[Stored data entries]
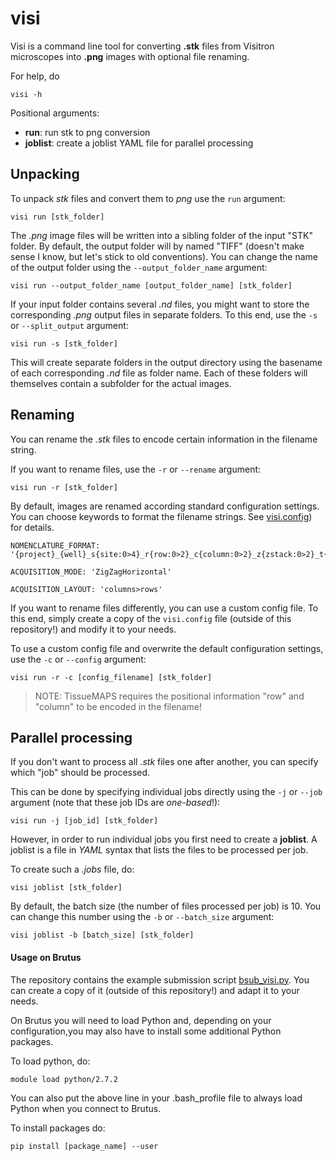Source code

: # visi #

Visi is a command line tool for converting **.stk** files from Visitron microscopes into **.png** images with optional file renaming.

For help, do
```{bash}
visi -h
```

Positional arguments:
- **run**: run stk to png conversion
- **joblist**: create a joblist YAML file for parallel processing

## Unpacking ##

To unpack *stk* files and convert them to *png* use the `run` argument:

```{bash}
visi run [stk_folder]
```

The *.png* image files will be written into a sibling folder of the input "STK" folder. By default, the output folder will by named "TIFF" (doesn't make sense I know, but let's stick to old conventions). You can change the name of the output folder using the `--output_folder_name` argument:

```{bash} 
visi run --output_folder_name [output_folder_name] [stk_folder]
```

If your input folder contains several *.nd* files, you might want to store the corresponding *.png* output files in separate folders. To this end, use the `-s` or `--split_output` argument:

```{bash}
visi run -s [stk_folder]
```

This will create separate folders in the output directory using the basename of each corresponding *.nd* file as folder name. Each of these folders will themselves contain a subfolder for the actual images.


## Renaming ##

You can rename the *.stk* files to encode certain information in the filename string.

If you want to rename files, use the `-r` or `--rename` argument:
```{bash}
visi run -r [stk_folder]
```

By default, images are renamed according standard configuration settings. You can choose keywords to format the filename strings. See [visi.config](visi.config)) for details. 

```{yaml}
NOMENCLATURE_FORMAT: '{project}_{well}_s{site:0>4}_r{row:0>2}_c{column:0>2}_z{zstack:0>2}_t{time:0>4}_{filter}_C{channel:0>2}.png'

ACQUISITION_MODE: 'ZigZagHorizontal'

ACQUISITION_LAYOUT: 'columns>rows'
```

If you want to rename files differently, you can use a custom config file. To this end, simply create a copy of the `visi.config` file (outside of this repository!) and modify it to your needs.

To use a custom config file and overwrite the default configuration settings, use the `-c` or `--config` argument:
```{bash}
visi run -r -c [config_filename] [stk_folder]
```

> NOTE: TissueMAPS requires the positional information "row" and "column" to be encoded in the filename!


## Parallel processing ##

If you don't want to process all *.stk* files one after another, you can specify which "job" should be processed.

This can be done by specifying individual jobs directly using the `-j` or `--job` argument (note that these job IDs are *one-based*!):

```{bash}
visi run -j [job_id] [stk_folder]
```

However, in order to run individual jobs you first need to create a **joblist**. A joblist is a file in *YAML* syntax that lists the files to be processed per job.

To create such a *.jobs* file, do:

```{bash}
visi joblist [stk_folder]
```

By default, the batch size (the number of files processed per job) is 10.
You can change this number using the `-b` or `--batch_size` argument:

```{bash}
visi joblist -b [batch_size] [stk_folder]
```

#### Usage on Brutus ####

The repository contains the example submission script [bsub_visi.py](tmt/visi/bsub_visi.py). You can create a copy of it (outside of this repository!) and adapt it to your needs.

On Brutus you will need to load Python and, depending on your configuration,you may also have to install some additional Python packages.

To load python, do:
```{bash}
module load python/2.7.2
```

You can also put the above line in your .bash_profile file to always load Python when you connect to Brutus.

To install packages do:
```{bash}
pip install [package_name] --user
```
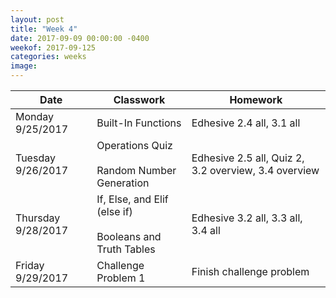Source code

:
 ```yaml
---
layout: post
title: "Week 4"
date: 2017-09-09 00:00:00 -0400
weekof: 2017-09-125
categories: weeks
image:
---
```


|Date                        |Classwork|Homework|
|----------------------------|---------|--------|
|Monday 9/25/2017            | Built-In Functions | Edhesive 2.4 all, 3.1 all|
|Tuesday 9/26/2017           | Operations Quiz <br><br> Random Number Generation | Edhesive 2.5 all, Quiz 2, 3.2 overview, 3.4 overview|
|Thursday 9/28/2017          | If, Else, and Elif (else if) <br><br> Booleans and Truth Tables | Edhesive 3.2 all, 3.3 all, 3.4 all |
|Friday 9/29/2017            | Challenge Problem 1 | Finish challenge problem |
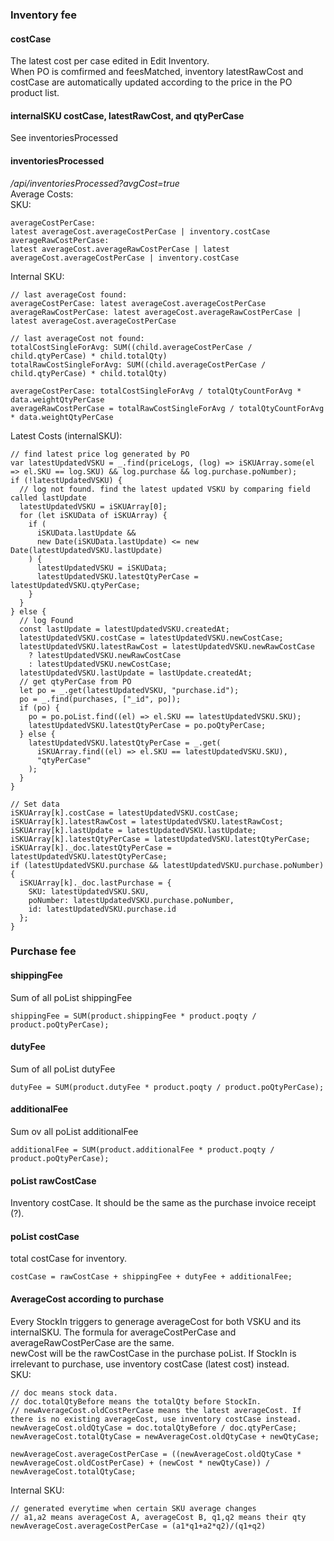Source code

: ### Inventory fee
#### costCase
The latest cost per case edited in Edit Inventory.   
When PO is comfirmed and feesMatched, inventory latestRawCost and costCase are automatically updated according to the price in the PO product list.


#### internalSKU costCase, latestRawCost, and qtyPerCase
See inventoriesProcessed


#### inventoriesProcessed
*/api/inventoriesProcessed?avgCost=true*  
Average Costs:  
SKU:  
```
averageCostPerCase: 
latest averageCost.averageCostPerCase | inventory.costCase
averageRawCostPerCase: 
latest averageCost.averageRawCostPerCase | latest averageCost.averageCostPerCase | inventory.costCase
```

Internal SKU:   
```
// last averageCost found:  
averageCostPerCase: latest averageCost.averageCostPerCase
averageRawCostPerCase: latest averageCost.averageRawCostPerCase | latest averageCost.averageCostPerCase

// last averageCost not found:  
totalCostSingleForAvg: SUM((child.averageCostPerCase / child.qtyPerCase) * child.totalQty)  
totalRawCostSingleForAvg: SUM((child.averageCostPerCase / child.qtyPerCase) * child.totalQty)  

averageCostPerCase: totalCostSingleForAvg / totalQtyCountForAvg * data.weightQtyPerCase  
averageRawCostPerCase = totalRawCostSingleForAvg / totalQtyCountForAvg * data.weightQtyPerCase  
```
Latest Costs (internalSKU):  
```
// find latest price log generated by PO
var latestUpdatedVSKU = _.find(priceLogs, (log) => iSKUArray.some(el => el.SKU == log.SKU) && log.purchase && log.purchase.poNumber);
if (!latestUpdatedVSKU) {
  // log not found. find the latest updated VSKU by comparing field called lastUpdate
  latestUpdatedVSKU = iSKUArray[0];
  for (let iSKUData of iSKUArray) {
    if (
      iSKUData.lastUpdate &&
      new Date(iSKUData.lastUpdate) <= new Date(latestUpdatedVSKU.lastUpdate)
    ) {
      latestUpdatedVSKU = iSKUData;
      latestUpdatedVSKU.latestQtyPerCase = latestUpdatedVSKU.qtyPerCase;
    }
  }
} else {
  // log Found
  const lastUpdate = latestUpdatedVSKU.createdAt;
  latestUpdatedVSKU.costCase = latestUpdatedVSKU.newCostCase;
  latestUpdatedVSKU.latestRawCost = latestUpdatedVSKU.newRawCostCase
    ? latestUpdatedVSKU.newRawCostCase
    : latestUpdatedVSKU.newCostCase;
  latestUpdatedVSKU.lastUpdate = lastUpdate.createdAt;
  // get qtyPerCase from PO
  let po = _.get(latestUpdatedVSKU, "purchase.id");
  po = _.find(purchases, ["_id", po]);
  if (po) {
    po = po.poList.find((el) => el.SKU == latestUpdatedVSKU.SKU);
    latestUpdatedVSKU.latestQtyPerCase = po.poQtyPerCase;
  } else {
    latestUpdatedVSKU.latestQtyPerCase = _.get(
      iSKUArray.find((el) => el.SKU == latestUpdatedVSKU.SKU),
      "qtyPerCase"
    );
  }
}

// Set data
iSKUArray[k].costCase = latestUpdatedVSKU.costCase;
iSKUArray[k].latestRawCost = latestUpdatedVSKU.latestRawCost;
iSKUArray[k].lastUpdate = latestUpdatedVSKU.lastUpdate;
iSKUArray[k].latestQtyPerCase = latestUpdatedVSKU.latestQtyPerCase;
iSKUArray[k]._doc.latestQtyPerCase = latestUpdatedVSKU.latestQtyPerCase;
if (latestUpdatedVSKU.purchase && latestUpdatedVSKU.purchase.poNumber) {
  iSKUArray[k]._doc.lastPurchase = {
    SKU: latestUpdatedVSKU.SKU,
    poNumber: latestUpdatedVSKU.purchase.poNumber,
    id: latestUpdatedVSKU.purchase.id
  };
}
```


### Purchase fee
#### shippingFee
Sum of all poList shippingFee  
```
shippingFee = SUM(product.shippingFee * product.poqty / product.poQtyPerCase);
```
#### dutyFee
Sum of all poList dutyFee  
```
dutyFee = SUM(product.dutyFee * product.poqty / product.poQtyPerCase);
```
#### additionalFee
Sum ov all poList additionalFee  
```
additionalFee = SUM(product.additionalFee * product.poqty / product.poQtyPerCase);
```
#### poList rawCostCase
Inventory costCase. It should be the same as the purchase invoice receipt (?).

#### poList costCase
total costCase for inventory. 
```
costCase = rawCostCase + shippingFee + dutyFee + additionalFee;
```
#### AverageCost according to purchase
Every StockIn triggers to generage averageCost for both VSKU and its internalSKU. The formula for averageCostPerCase and averageRawCostPerCase are the same.  
newCost will be the rawCostCase in the purchase poList. If StockIn is irrelevant to purchase, use inventory costCase (latest cost) instead.  
SKU:  
```
// doc means stock data. 
// doc.totalQtyBefore means the totalQty before StockIn.
// newAverageCost.oldCostPerCase means the latest averageCost. If there is no existing averageCost, use inventory costCase instead.
newAverageCost.oldQtyCase = doc.totalQtyBefore / doc.qtyPerCase;
newAverageCost.totalQtyCase = newAverageCost.oldQtyCase + newQtyCase;

newAverageCost.averageCostPerCase = ((newAverageCost.oldQtyCase * newAverageCost.oldCostPerCase) + (newCost * newQtyCase)) / newAverageCost.totalQtyCase;
```
Internal SKU:  
```
// generated everytime when certain SKU average changes
// a1,a2 means averageCost A, averageCost B, q1,q2 means their qty
newAverageCost.averageCostPerCase = (a1*q1+a2*q2)/(q1+q2)
```
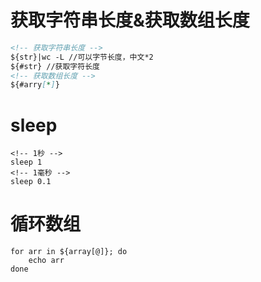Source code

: # 获取字符串长度&获取数组长度
```markdown
<!-- 获取字符串长度 -->
${str}|wc -L //可以字节长度，中文*2
${#str} //获取字符长度
<!-- 获取数组长度 -->
${#arry[*]}
```

# sleep
```
<!-- 1秒 -->
sleep 1
<!-- 1毫秒 -->
sleep 0.1
```

# 循环数组
```
for arr in ${array[@]}; do
    echo arr
done
```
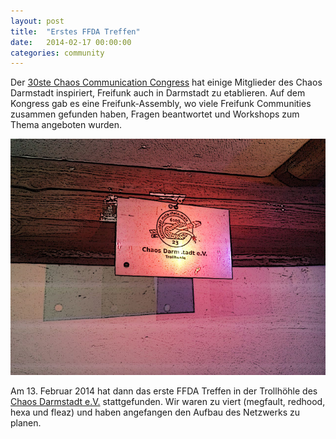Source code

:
 ```yaml
---
layout: post
title:  "Erstes FFDA Treffen"
date:   2014-02-17 00:00:00
categories: community
---
```


Der [30ste Chaos Communication Congress](https://de.wikipedia.org/wiki/Chaos_Communication_Congress) hat einige Mitglieder des Chaos Darmstadt inspiriert, Freifunk auch in Darmstadt zu etablieren. Auf dem Kongress gab es eine Freifunk-Assembly, wo viele Freifunk Communities zusammen gefunden haben, Fragen beantwortet und Workshops zum Thema angeboten wurden.

![Bild des CDA-Schildes](/images/posts/2014-02-17-cda.jpg "Trollhöhle!! <3")


Am 13. Februar 2014 hat dann das erste FFDA Treffen in der Trollhöhle des [Chaos Darmstadt e.V.](https://chaos-darmstadt.de/) stattgefunden. Wir waren zu viert (megfault, redhood, hexa und fleaz) und haben angefangen den Aufbau des Netzwerks zu planen.
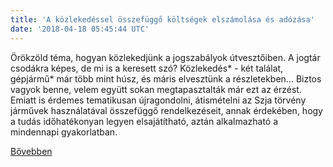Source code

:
 ```yaml
---
title: 'A közlekedéssel összefüggő költségek elszámolása és adózása'
date: '2018-04-18 05:45:44 UTC'
---
```


Örökzöld téma, hogyan közlekedjünk a jogszabályok útvesztőiben. A jogtár csodákra képes, de mi is a keresett szó? Közlekedés* - két találat, gépjármű* már több mint húsz, és máris elvesztünk a részletekben... Biztos vagyok benne, velem együtt sokan megtapasztalták már ezt az érzést. Emiatt is érdemes tematikusan újragondolni, átismételni az Szja törvény járművek használatával összefüggő rendelkezéseit, annak érdekében, hogy a tudás időhatékonyan legyen elsajátítható, aztán alkalmazható a mindennapi gyakorlatban.


[Bővebben](https://ift.tt/2qFz4sI)
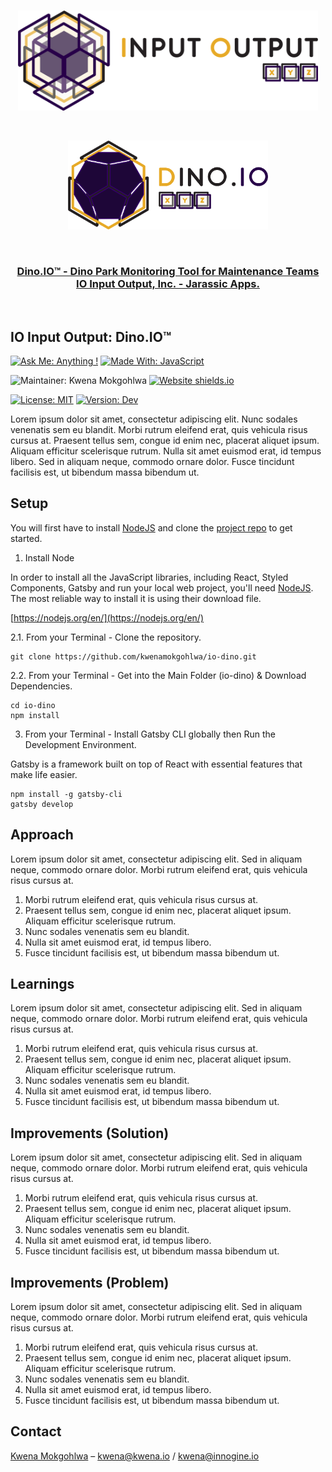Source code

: <br />

<div align="center">

  <p align="center">
    <a href="https://kwena.io/inputoutput">
      <img src="https://raw.githubusercontent.com/kwenamokgohlwa/io-dino/master/static/images/logos/input-output-logo.svg" alt="io-input-output logo svg" width="480" height="auto">
    </a>
  </p>

  <br />

  <p align="center">
    <a href="https://kwena.io/inputoutput/io-dino">
      <img src="https://raw.githubusercontent.com/kwenamokgohlwa/io-dino/master/static/images/logos/dino-logo.svg" alt="dino-io logo svg" width="320" height="auto">
    </a>
  </p>

</div>

<br />

<div algin="center">

  <h3 align="center">
    <b>
      <a href="https://kwena.io/inputoutput/io-dino">
        Dino.IO™ - Dino Park Monitoring Tool for Maintenance Teams
      </a>
      <br />
      <a href="https://kwena.io/inputoutput">
        IO Input Output, Inc. - Jarassic Apps.
      </a>
    </b>
  </h3>

</div>

<br />

<!-- DOCUMENTATION -->

## IO Input Output: Dino.IO™

[![Ask Me: Anything !](https://img.shields.io/badge/Ask%20Me-anything-green.svg)](https://github.com/kwenamokgohlwa/ama)
[![Made With: JavaScript](https://img.shields.io/badge/Made%20With-JavaScript-blue.svg)](https://www.javascript.com)

![Maintainer: Kwena Mokgohlwa](https://img.shields.io/badge/maintainer-kwenamokgohlwa-blue)
[![Website shields.io](https://img.shields.io/Website-Up-Down-green-red/http/shields.io.svg)](http://shields.io/)

[![License: MIT](https://img.shields.io/badge/License-MIT-green.svg)](https://opensource.org/licenses/MIT)
[![Version: Dev](https://badge.fury.io/gh/tterb%2FHyde.svg)](https://badge.fury.io/gh/tterb%2FHyde)

Lorem ipsum dolor sit amet, consectetur adipiscing elit. Nunc sodales venenatis sem eu blandit. Morbi rutrum eleifend erat, quis vehicula risus cursus at. Praesent tellus sem, congue id enim nec, placerat aliquet ipsum. Aliquam efficitur scelerisque rutrum. Nulla sit amet euismod erat, id tempus libero. Sed in aliquam neque, commodo ornare dolor. Fusce tincidunt facilisis est, ut bibendum massa bibendum ut.

## Setup

You will first have to install [NodeJS](https://nodejs.org/en/) and clone the [project repo](https://github.com/kwenamokgohlwa/io-dino) to get started.

1. Install Node

In order to install all the JavaScript libraries, including React, Styled Components, Gatsby and run your local web project, you'll need [NodeJS](https://nodejs.org/en/). The most reliable way to install it is using their download file.

[https://nodejs.org/en/](https://nodejs.org/en/)

2.1. From your Terminal - Clone the repository.

```
git clone https://github.com/kwenamokgohlwa/io-dino.git
```

2.2. From your Terminal - Get into the Main Folder (io-dino) & Download Dependencies.

```
cd io-dino
npm install
```

3. From your Terminal - Install Gatsby CLI globally then Run the Development Environment.

Gatsby is a framework built on top of React with essential features that make life easier.

```
npm install -g gatsby-cli
gatsby develop

```

## Approach

Lorem ipsum dolor sit amet, consectetur adipiscing elit. Sed in aliquam neque, commodo ornare dolor. Morbi rutrum eleifend erat, quis vehicula risus cursus at.

1. Morbi rutrum eleifend erat, quis vehicula risus cursus at.
2. Praesent tellus sem, congue id enim nec, placerat aliquet ipsum. Aliquam efficitur scelerisque rutrum.
3. Nunc sodales venenatis sem eu blandit.
4. Nulla sit amet euismod erat, id tempus libero.
5. Fusce tincidunt facilisis est, ut bibendum massa bibendum ut.

## Learnings

Lorem ipsum dolor sit amet, consectetur adipiscing elit. Sed in aliquam neque, commodo ornare dolor. Morbi rutrum eleifend erat, quis vehicula risus cursus at.

1. Morbi rutrum eleifend erat, quis vehicula risus cursus at.
2. Praesent tellus sem, congue id enim nec, placerat aliquet ipsum. Aliquam efficitur scelerisque rutrum.
3. Nunc sodales venenatis sem eu blandit.
4. Nulla sit amet euismod erat, id tempus libero.
5. Fusce tincidunt facilisis est, ut bibendum massa bibendum ut.

## Improvements (Solution)

Lorem ipsum dolor sit amet, consectetur adipiscing elit. Sed in aliquam neque, commodo ornare dolor. Morbi rutrum eleifend erat, quis vehicula risus cursus at.

1. Morbi rutrum eleifend erat, quis vehicula risus cursus at.
2. Praesent tellus sem, congue id enim nec, placerat aliquet ipsum. Aliquam efficitur scelerisque rutrum.
3. Nunc sodales venenatis sem eu blandit.
4. Nulla sit amet euismod erat, id tempus libero.
5. Fusce tincidunt facilisis est, ut bibendum massa bibendum ut.

## Improvements (Problem)

Lorem ipsum dolor sit amet, consectetur adipiscing elit. Sed in aliquam neque, commodo ornare dolor. Morbi rutrum eleifend erat, quis vehicula risus cursus at.

1. Morbi rutrum eleifend erat, quis vehicula risus cursus at.
2. Praesent tellus sem, congue id enim nec, placerat aliquet ipsum. Aliquam efficitur scelerisque rutrum.
3. Nunc sodales venenatis sem eu blandit.
4. Nulla sit amet euismod erat, id tempus libero.
5. Fusce tincidunt facilisis est, ut bibendum massa bibendum ut.

<!-- CONTACT -->

## Contact

[Kwena Mokgohlwa](https://linkedin.com/in/kwenamokgohlwa) – [kwena@kwena.io](mailto:kwena@kwena.io) / [kwena@innogine.io](mailto:kwena@innogine.io)
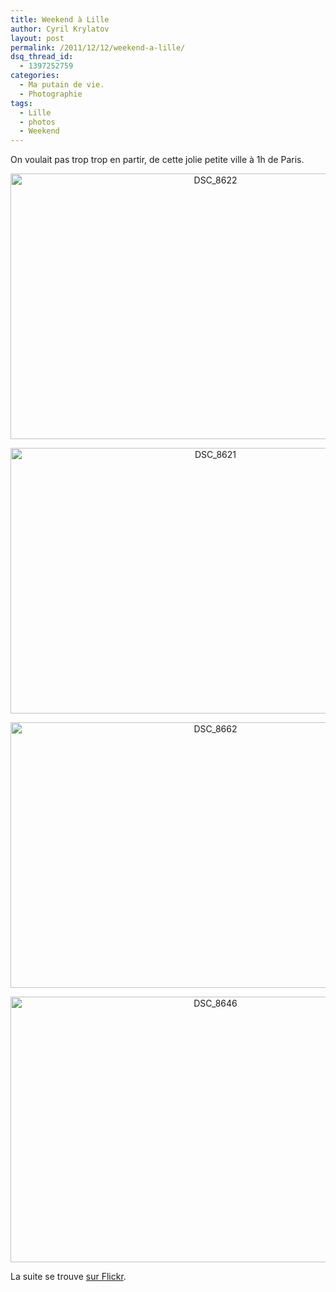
 ```yaml
---
title: Weekend à Lille
author: Cyril Krylatov
layout: post
permalink: /2011/12/12/weekend-a-lille/
dsq_thread_id:
  - 1397252759
categories:
  - Ma putain de vie.
  - Photographie
tags:
  - Lille
  - photos
  - Weekend
---
```

On voulait pas trop trop en partir, de cette jolie petite ville à 1h de Paris.

<p style="text-align:center;">
  <a href="http://www.flickr.com/photos/dondapo/6500570417/" title="DSC_8622 de Cyril Krylatov, sur Flickr"><img src="http://farm8.staticflickr.com/7151/6500570417_0604db3d8e_z.jpg" width="640" height="425" alt="DSC_8622" /></a>
</p>

<!--more-->

<p style="text-align:center;">
  <a href="http://www.flickr.com/photos/dondapo/6500564173/" title="DSC_8621 de Cyril Krylatov, sur Flickr"><img src="http://farm8.staticflickr.com/7165/6500564173_58e0c8e7ab_z.jpg" width="640" height="425" alt="DSC_8621" /></a>
</p>

<p style="text-align:center;">
  <a href="http://www.flickr.com/photos/dondapo/6500735045/" title="DSC_8662 de Cyril Krylatov, sur Flickr"><img src="http://farm8.staticflickr.com/7153/6500735045_a8ed137708_z.jpg" width="640" height="425" alt="DSC_8662" /></a>
</p>

<p style="text-align:center;">
  <a href="http://www.flickr.com/photos/dondapo/6500655247/" title="DSC_8646 de Cyril Krylatov, sur Flickr"><img src="http://farm8.staticflickr.com/7016/6500655247_c36f9a50a1_z.jpg" width="640" height="425" alt="DSC_8646" /></a>
</p>

La suite se trouve [sur Flickr][1].

 [1]: http://www.flickr.com/photos/dondapo/sets/72157628390835471/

[Brief] Copy all lines of the records in which the string "order" can be found.

[The completed task]
However, in order to run individual jobs you first need to create a **joblist**. A joblist is a file in *YAML* syntax that lists the files to be processed per job.
In order to install all the JavaScript libraries, including React, Styled Components, Gatsby and run your local web project, you'll need [NodeJS](https://nodejs.org/en/). The most reliable way to install it is using their download file.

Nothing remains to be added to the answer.